*WHAT IS BEING ASKED*
Where does the word "subsection" appear in the data? Copy every line that holds it.

*Records from a dataset*
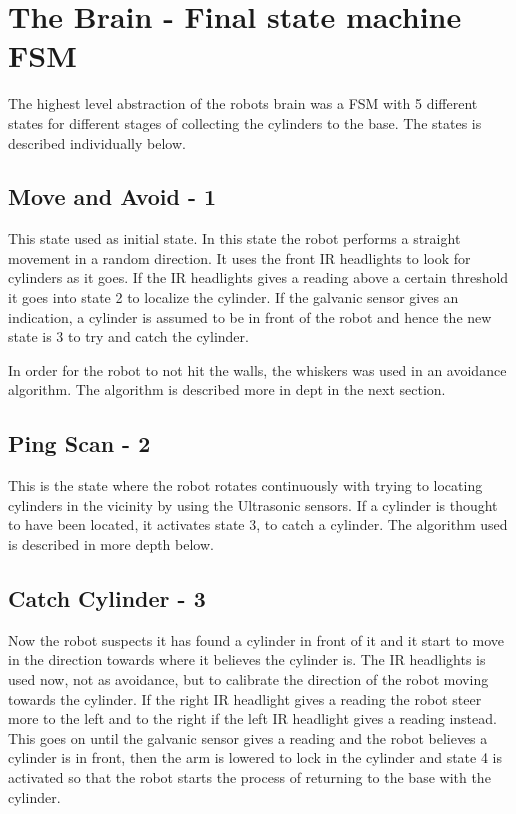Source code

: 
\section{The Brain - Final state machine FSM}
The highest level abstraction of the robots brain was a FSM with 5 different states for different stages of collecting the cylinders to the base. The states is described individually below.

\subsection{Move and Avoid - 1}
This state used as initial state. In this state the robot performs a straight movement in a random direction. It uses the front IR headlights to look for cylinders as it goes. If the IR headlights gives a reading above a certain threshold it goes into state 2 to localize the cylinder.
If the galvanic sensor gives an indication, a cylinder is assumed to be in front of the robot and hence the new state is 3 to try and catch the cylinder.

In order for the robot to not hit the walls, the whiskers was used in an avoidance algorithm. The algorithm is described more in dept in the next section.

\subsection{Ping Scan - 2}
This is the state where the robot rotates continuously with trying to locating cylinders in the vicinity by using the Ultrasonic sensors. If a cylinder is thought to have been located, it activates state 3, to catch a cylinder. The algorithm used is described in more depth below.



\subsection{Catch Cylinder - 3}
Now the robot suspects it has found a cylinder in front of it and it start to move in the direction towards where it believes the cylinder is. The IR headlights is used now, not as avoidance, but to calibrate the direction of the robot moving towards the cylinder. If the right IR headlight gives a reading the robot steer more to the left and to the right if the left IR headlight gives a reading instead. This goes on until the galvanic sensor gives a reading and the robot believes a cylinder is in front, then the arm is lowered to lock in the cylinder and state 4 is activated so that the robot starts the process of returning to the base with the cylinder.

*EXPECTED ANSWER*
\subsection{Move and Avoid - 1}
\subsection{Ping Scan - 2}
\subsection{Catch Cylinder - 3}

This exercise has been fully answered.